**Stored data**
—————

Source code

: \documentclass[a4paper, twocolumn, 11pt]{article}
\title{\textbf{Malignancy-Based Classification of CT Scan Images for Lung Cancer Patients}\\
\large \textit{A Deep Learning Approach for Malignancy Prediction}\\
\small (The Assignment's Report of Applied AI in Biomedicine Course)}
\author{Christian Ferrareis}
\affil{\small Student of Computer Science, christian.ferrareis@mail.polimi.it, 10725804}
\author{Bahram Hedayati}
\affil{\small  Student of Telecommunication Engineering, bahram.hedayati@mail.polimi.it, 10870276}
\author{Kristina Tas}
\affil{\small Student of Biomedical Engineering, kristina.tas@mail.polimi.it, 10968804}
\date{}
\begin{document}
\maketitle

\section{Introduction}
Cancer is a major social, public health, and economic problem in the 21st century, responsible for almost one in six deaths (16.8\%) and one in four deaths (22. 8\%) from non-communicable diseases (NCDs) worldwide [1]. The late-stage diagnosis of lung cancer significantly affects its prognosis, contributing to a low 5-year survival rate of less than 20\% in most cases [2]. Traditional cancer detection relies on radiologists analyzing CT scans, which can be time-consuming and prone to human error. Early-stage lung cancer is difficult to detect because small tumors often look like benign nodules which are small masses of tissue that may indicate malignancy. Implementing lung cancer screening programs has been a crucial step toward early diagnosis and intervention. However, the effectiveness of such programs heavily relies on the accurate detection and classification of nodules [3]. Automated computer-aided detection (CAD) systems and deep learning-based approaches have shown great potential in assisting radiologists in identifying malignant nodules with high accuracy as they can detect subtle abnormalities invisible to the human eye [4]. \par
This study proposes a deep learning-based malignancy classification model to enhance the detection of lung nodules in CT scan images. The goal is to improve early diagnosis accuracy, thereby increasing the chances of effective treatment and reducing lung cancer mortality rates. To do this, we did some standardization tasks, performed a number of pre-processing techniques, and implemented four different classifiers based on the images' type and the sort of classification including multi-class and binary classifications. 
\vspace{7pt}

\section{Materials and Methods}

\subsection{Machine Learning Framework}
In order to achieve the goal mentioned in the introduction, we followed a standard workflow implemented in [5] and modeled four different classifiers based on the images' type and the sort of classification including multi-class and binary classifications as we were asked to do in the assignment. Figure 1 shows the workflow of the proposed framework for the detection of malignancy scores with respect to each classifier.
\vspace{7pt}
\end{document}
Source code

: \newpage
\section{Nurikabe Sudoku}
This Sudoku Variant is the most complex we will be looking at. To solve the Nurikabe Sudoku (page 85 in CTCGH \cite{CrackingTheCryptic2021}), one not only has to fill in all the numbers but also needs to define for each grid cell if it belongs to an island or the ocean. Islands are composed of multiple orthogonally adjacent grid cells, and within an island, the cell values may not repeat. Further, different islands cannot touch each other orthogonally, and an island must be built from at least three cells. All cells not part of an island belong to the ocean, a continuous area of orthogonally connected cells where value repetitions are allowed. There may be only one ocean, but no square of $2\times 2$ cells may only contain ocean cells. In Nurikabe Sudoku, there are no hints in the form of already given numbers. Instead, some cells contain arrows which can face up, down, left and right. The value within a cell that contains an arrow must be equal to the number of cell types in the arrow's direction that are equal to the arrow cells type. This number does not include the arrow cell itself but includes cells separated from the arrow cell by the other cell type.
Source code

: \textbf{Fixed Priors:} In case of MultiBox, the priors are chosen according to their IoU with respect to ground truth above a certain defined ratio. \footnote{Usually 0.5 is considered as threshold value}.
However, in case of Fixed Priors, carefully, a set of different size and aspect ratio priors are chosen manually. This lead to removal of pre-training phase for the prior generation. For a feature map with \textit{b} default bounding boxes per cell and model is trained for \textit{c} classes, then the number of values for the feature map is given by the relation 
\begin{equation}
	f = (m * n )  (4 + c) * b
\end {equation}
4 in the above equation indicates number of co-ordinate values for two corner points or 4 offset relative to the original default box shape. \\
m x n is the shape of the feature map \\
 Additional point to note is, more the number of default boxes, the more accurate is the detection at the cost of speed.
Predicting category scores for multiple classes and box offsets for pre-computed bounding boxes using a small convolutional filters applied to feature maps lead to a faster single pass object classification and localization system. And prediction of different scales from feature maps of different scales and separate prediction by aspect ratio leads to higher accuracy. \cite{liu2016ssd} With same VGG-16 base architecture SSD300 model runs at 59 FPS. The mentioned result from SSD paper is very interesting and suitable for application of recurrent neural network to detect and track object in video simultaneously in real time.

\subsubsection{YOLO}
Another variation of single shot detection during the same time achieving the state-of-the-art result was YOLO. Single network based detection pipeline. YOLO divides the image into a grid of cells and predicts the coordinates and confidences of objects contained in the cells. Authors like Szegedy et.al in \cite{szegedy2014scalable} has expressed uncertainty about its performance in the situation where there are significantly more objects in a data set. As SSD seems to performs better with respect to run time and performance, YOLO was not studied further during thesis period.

—————

**Task requirements**
Retype the records in their entirety, matching each one exactly.

**Reply to the task**
Source code

: \documentclass[a4paper, twocolumn, 11pt]{article}
\title{\textbf{Malignancy-Based Classification of CT Scan Images for Lung Cancer Patients}\\
\large \textit{A Deep Learning Approach for Malignancy Prediction}\\
\small (The Assignment's Report of Applied AI in Biomedicine Course)}
\author{Christian Ferrareis}
\affil{\small Student of Computer Science, christian.ferrareis@mail.polimi.it, 10725804}
\author{Bahram Hedayati}
\affil{\small  Student of Telecommunication Engineering, bahram.hedayati@mail.polimi.it, 10870276}
\author{Kristina Tas}
\affil{\small Student of Biomedical Engineering, kristina.tas@mail.polimi.it, 10968804}
\date{}
\begin{document}
\maketitle

\section{Introduction}
Cancer is a major social, public health, and economic problem in the 21st century, responsible for almost one in six deaths (16.8\%) and one in four deaths (22. 8\%) from non-communicable diseases (NCDs) worldwide [1]. The late-stage diagnosis of lung cancer significantly affects its prognosis, contributing to a low 5-year survival rate of less than 20\% in most cases [2]. Traditional cancer detection relies on radiologists analyzing CT scans, which can be time-consuming and prone to human error. Early-stage lung cancer is difficult to detect because small tumors often look like benign nodules which are small masses of tissue that may indicate malignancy. Implementing lung cancer screening programs has been a crucial step toward early diagnosis and intervention. However, the effectiveness of such programs heavily relies on the accurate detection and classification of nodules [3]. Automated computer-aided detection (CAD) systems and deep learning-based approaches have shown great potential in assisting radiologists in identifying malignant nodules with high accuracy as they can detect subtle abnormalities invisible to the human eye [4]. \par
This study proposes a deep learning-based malignancy classification model to enhance the detection of lung nodules in CT scan images. The goal is to improve early diagnosis accuracy, thereby increasing the chances of effective treatment and reducing lung cancer mortality rates. To do this, we did some standardization tasks, performed a number of pre-processing techniques, and implemented four different classifiers based on the images' type and the sort of classification including multi-class and binary classifications. 
\vspace{7pt}

\section{Materials and Methods}

\subsection{Machine Learning Framework}
In order to achieve the goal mentioned in the introduction, we followed a standard workflow implemented in [5] and modeled four different classifiers based on the images' type and the sort of classification including multi-class and binary classifications as we were asked to do in the assignment. Figure 1 shows the workflow of the proposed framework for the detection of malignancy scores with respect to each classifier.
\vspace{7pt}
\end{document}
Source code

: \newpage
\section{Nurikabe Sudoku}
This Sudoku Variant is the most complex we will be looking at. To solve the Nurikabe Sudoku (page 85 in CTCGH \cite{CrackingTheCryptic2021}), one not only has to fill in all the numbers but also needs to define for each grid cell if it belongs to an island or the ocean. Islands are composed of multiple orthogonally adjacent grid cells, and within an island, the cell values may not repeat. Further, different islands cannot touch each other orthogonally, and an island must be built from at least three cells. All cells not part of an island belong to the ocean, a continuous area of orthogonally connected cells where value repetitions are allowed. There may be only one ocean, but no square of $2\times 2$ cells may only contain ocean cells. In Nurikabe Sudoku, there are no hints in the form of already given numbers. Instead, some cells contain arrows which can face up, down, left and right. The value within a cell that contains an arrow must be equal to the number of cell types in the arrow's direction that are equal to the arrow cells type. This number does not include the arrow cell itself but includes cells separated from the arrow cell by the other cell type.
Source code

: \textbf{Fixed Priors:} In case of MultiBox, the priors are chosen according to their IoU with respect to ground truth above a certain defined ratio. \footnote{Usually 0.5 is considered as threshold value}.
However, in case of Fixed Priors, carefully, a set of different size and aspect ratio priors are chosen manually. This lead to removal of pre-training phase for the prior generation. For a feature map with \textit{b} default bounding boxes per cell and model is trained for \textit{c} classes, then the number of values for the feature map is given by the relation 
\begin{equation}
	f = (m * n )  (4 + c) * b
\end {equation}
4 in the above equation indicates number of co-ordinate values for two corner points or 4 offset relative to the original default box shape. \\
m x n is the shape of the feature map \\
 Additional point to note is, more the number of default boxes, the more accurate is the detection at the cost of speed.
Predicting category scores for multiple classes and box offsets for pre-computed bounding boxes using a small convolutional filters applied to feature maps lead to a faster single pass object classification and localization system. And prediction of different scales from feature maps of different scales and separate prediction by aspect ratio leads to higher accuracy. \cite{liu2016ssd} With same VGG-16 base architecture SSD300 model runs at 59 FPS. The mentioned result from SSD paper is very interesting and suitable for application of recurrent neural network to detect and track object in video simultaneously in real time.

\subsubsection{YOLO}
Another variation of single shot detection during the same time achieving the state-of-the-art result was YOLO. Single network based detection pipeline. YOLO divides the image into a grid of cells and predicts the coordinates and confidences of objects contained in the cells. Authors like Szegedy et.al in \cite{szegedy2014scalable} has expressed uncertainty about its performance in the situation where there are significantly more objects in a data set. As SSD seems to performs better with respect to run time and performance, YOLO was not studied further during thesis period.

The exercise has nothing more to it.